DATA LISTING below:

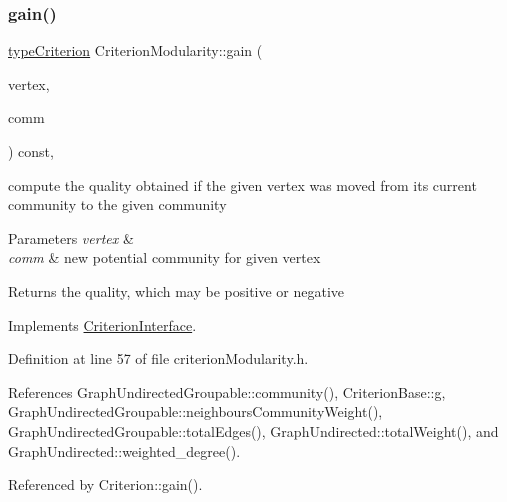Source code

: \subsubsection{\texorpdfstring{gain()}{gain()}}
{\footnotesize\ttfamily \hyperlink{criterionInterface_8h_af71ff22f6355fd69a4a62104bfd59a83}{type\+Criterion} Criterion\+Modularity\+::gain (\begin{DoxyParamCaption}\item[{const \hyperlink{edge_8h_a5fbd20c46956d479cb10afc9855223f6}{type\+Vertex} \&}]{vertex,  }\item[{const \hyperlink{graphUndirectedGroupable_8h_a914da95c9ea7f14f4b7f875c36818556}{type\+Community} \&}]{comm }\end{DoxyParamCaption}) const\hspace{0.3cm}{\ttfamily [inline]}, {\ttfamily [virtual]}}

compute the quality obtained if the given vertex was moved from its current community to the given community


\begin{DoxyParams}{Parameters}
{\em vertex} & \\
\hline
{\em comm} & new potential community for given vertex \\
\hline
\end{DoxyParams}
\begin{DoxyReturn}{Returns}
the quality, which may be positive or negative 
\end{DoxyReturn}


Implements \hyperlink{classCriterionInterface_aa0beec8287cd70e16c057e7995d0caca}{Criterion\+Interface}.



Definition at line 57 of file criterion\+Modularity.\+h.



References Graph\+Undirected\+Groupable\+::community(), Criterion\+Base\+::g, Graph\+Undirected\+Groupable\+::neighbours\+Community\+Weight(), Graph\+Undirected\+Groupable\+::total\+Edges(), Graph\+Undirected\+::total\+Weight(), and Graph\+Undirected\+::weighted\+\_\+degree().



Referenced by Criterion\+::gain().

End of DATA LISTING.

» WHAT THE EXERCISE ASKS
Retype the data exactly; images stay out.

» RESULT BELOW
Source code

: \subsubsection{\texorpdfstring{gain()}{gain()}}
{\footnotesize\ttfamily \hyperlink{criterionInterface_8h_af71ff22f6355fd69a4a62104bfd59a83}{type\+Criterion} Criterion\+Modularity\+::gain (\begin{DoxyParamCaption}\item[{const \hyperlink{edge_8h_a5fbd20c46956d479cb10afc9855223f6}{type\+Vertex} \&}]{vertex,  }\item[{const \hyperlink{graphUndirectedGroupable_8h_a914da95c9ea7f14f4b7f875c36818556}{type\+Community} \&}]{comm }\end{DoxyParamCaption}) const\hspace{0.3cm}{\ttfamily [inline]}, {\ttfamily [virtual]}}

compute the quality obtained if the given vertex was moved from its current community to the given community


\begin{DoxyParams}{Parameters}
{\em vertex} & \\
\hline
{\em comm} & new potential community for given vertex \\
\hline
\end{DoxyParams}
\begin{DoxyReturn}{Returns}
the quality, which may be positive or negative 
\end{DoxyReturn}


Implements \hyperlink{classCriterionInterface_aa0beec8287cd70e16c057e7995d0caca}{Criterion\+Interface}.



Definition at line 57 of file criterion\+Modularity.\+h.



References Graph\+Undirected\+Groupable\+::community(), Criterion\+Base\+::g, Graph\+Undirected\+Groupable\+::neighbours\+Community\+Weight(), Graph\+Undirected\+Groupable\+::total\+Edges(), Graph\+Undirected\+::total\+Weight(), and Graph\+Undirected\+::weighted\+\_\+degree().



Referenced by Criterion\+::gain().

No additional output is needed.